For example, we are working on one particular incident from my military days. I was in a situation where I ended up in a fight with a terrorist. As in physically fighting for my life. They think I should be angry about that. My reply is why? I lived. He didn't. Nuff said. They want me to see the chain of events that led to the situation, how I ended up being on my own in the first place, that I didn't get any medical attention for a sprained wrist and broken foot, that no one really thought it was a big deal, blah blah. My response is ...I was in the military. That is just how it goes. Suck it up Cupcake and move on. I honestly don't understand what they mean when they say that I need to allow myself to feel angry. Why??
LMFAO :roflmao: :hilarious:
Okay... So take this with a whole damn margaritas worth of salt :
There are things worth being angry about. And if
anything is something you would raise hell over for someone else? Like ripping new assholes, having come to Jesus meetings, dragged to the carpet, or going blouses off for? It's probably a thing worth being angry over. Even if the end result is eyes forward and yessir & drop it, and go blow off a f*ckload of steam elsewhere (ie venting some pent up rage before it can burn you)...
Here comes the salt
...there's also things that are just the f*ckin military. There have been a grand total of TWO therapists I've actually been able to seriously break shit down with... Because A) they could laugh with me over the f*cked up bullshit that just is what it is, & B) the things that were reeeeeeally hard? They got. No explanations necessary for either. They knew when I looked completely calm that something was seriously wrong (who's gonna die?), and when I storming up and down waving my arms in the air, or 12 kinds of f*cked up, that I was basically fine and would just sit back, kinda smile, and wait for me to blow myself out (when others would be trying to calm me down or dialing 911). And when the reverse was true. They knew that the reason I didn't go to the command master guns with ProblemX was because that man? Was basically GOD. They knew that antibiotics, duct tape, and vodka was a kindness (rape solutions 101) not a way I was "let down" and should be upset over. They understood what was important to me, then, & now. And they didn't try to attach feelings that weren't there. Some things? Were worth being angry over. Some weren't.

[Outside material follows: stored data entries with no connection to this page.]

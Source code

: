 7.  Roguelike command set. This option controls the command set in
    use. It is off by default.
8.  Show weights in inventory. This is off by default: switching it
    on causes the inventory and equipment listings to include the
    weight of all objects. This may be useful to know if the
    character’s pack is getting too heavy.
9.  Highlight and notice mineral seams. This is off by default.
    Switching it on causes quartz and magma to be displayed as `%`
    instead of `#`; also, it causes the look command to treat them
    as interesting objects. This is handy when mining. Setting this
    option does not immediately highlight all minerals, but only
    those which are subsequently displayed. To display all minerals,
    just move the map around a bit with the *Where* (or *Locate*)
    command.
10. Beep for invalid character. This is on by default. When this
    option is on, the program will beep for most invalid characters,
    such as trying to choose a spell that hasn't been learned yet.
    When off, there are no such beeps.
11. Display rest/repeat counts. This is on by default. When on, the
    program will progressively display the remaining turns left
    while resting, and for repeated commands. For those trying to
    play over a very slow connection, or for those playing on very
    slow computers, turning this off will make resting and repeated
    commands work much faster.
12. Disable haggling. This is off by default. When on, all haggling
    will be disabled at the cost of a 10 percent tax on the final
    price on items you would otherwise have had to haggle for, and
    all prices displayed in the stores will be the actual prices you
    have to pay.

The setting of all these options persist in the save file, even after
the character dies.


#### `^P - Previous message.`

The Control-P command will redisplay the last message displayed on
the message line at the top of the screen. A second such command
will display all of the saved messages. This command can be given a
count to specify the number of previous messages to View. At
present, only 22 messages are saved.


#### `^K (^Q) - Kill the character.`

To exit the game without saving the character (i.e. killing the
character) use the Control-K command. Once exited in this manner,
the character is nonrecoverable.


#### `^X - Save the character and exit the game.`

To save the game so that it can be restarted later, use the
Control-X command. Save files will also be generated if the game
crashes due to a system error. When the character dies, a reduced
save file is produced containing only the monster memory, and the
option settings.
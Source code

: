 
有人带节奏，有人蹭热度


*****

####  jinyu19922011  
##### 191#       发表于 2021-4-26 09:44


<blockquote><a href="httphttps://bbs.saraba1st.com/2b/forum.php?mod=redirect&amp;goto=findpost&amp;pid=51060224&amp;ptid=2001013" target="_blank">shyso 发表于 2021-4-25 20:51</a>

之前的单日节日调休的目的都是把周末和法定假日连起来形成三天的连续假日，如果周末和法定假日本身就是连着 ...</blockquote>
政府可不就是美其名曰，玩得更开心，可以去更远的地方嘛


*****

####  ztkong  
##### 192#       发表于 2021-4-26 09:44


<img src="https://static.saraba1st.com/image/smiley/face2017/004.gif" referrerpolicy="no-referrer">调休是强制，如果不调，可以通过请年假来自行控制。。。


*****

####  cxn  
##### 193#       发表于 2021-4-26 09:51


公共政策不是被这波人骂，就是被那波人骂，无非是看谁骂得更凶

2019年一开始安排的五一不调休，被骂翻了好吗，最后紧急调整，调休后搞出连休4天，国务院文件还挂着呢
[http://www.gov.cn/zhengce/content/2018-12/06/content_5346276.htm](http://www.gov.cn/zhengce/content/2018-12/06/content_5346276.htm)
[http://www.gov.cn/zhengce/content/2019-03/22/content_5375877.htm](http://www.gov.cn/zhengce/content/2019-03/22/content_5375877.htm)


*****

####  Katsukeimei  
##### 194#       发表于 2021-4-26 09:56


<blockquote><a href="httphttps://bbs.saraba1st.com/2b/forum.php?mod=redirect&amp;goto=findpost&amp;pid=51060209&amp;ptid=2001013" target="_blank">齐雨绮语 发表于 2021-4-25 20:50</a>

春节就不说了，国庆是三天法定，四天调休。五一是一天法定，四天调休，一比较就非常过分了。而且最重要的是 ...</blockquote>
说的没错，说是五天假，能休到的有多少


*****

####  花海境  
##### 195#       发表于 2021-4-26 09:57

Sometimes not recovering medical care was a complete f*ck up, other times, it was almost pure kindness merged with some serious respect. Something to be proud over, not angry over. Very much depended on the situation at hand and people involved. Was it a betrayal? Not giving a f*ck over those they were honor bound to protect? Or was it being respected enough to know I could handle my shit, and needed / wanted enough to be kept in play, despite the personal cost? Totally depended on the situation. And it didn't end there. Things to be proud of in the field? Often rate being pissed as hell once you're back in the world, and not given proper care. You rated it 3mo /6mo / 9mo ago. You have time to sort it now and they wanna make shit hard? I don't f*cking think so. But That BS happens all the time. As do a lot of other complicated situations. The actually "thing" that people are all horrified over is just another Tuesday, but brick-wall-bang-head piece that you're really f*cked up over? Ain't that. It's a piece far distant, only barely related to the "sexy" thing people
think you should be f*cked up over. Can make the whole "feelings" thing a lot harder to sort when shit gets complicated.
Recognizing anger? Is important. But attaching it to the right thing? Even more important IMO. That? Worth being angry over. THAT? f*cking. Hilarious THAT? Something I feel deep pride over. THAT? Snort. That's just bullshit, and ain't worth sweating. >>> Regardless of what anyone else thinks I "should" feel... Knowing what I DO feel? Is the important bit.
Shrudder. Feeeeeeeeelings. :wtf:
But, for true, keeps shit from coming out sideways.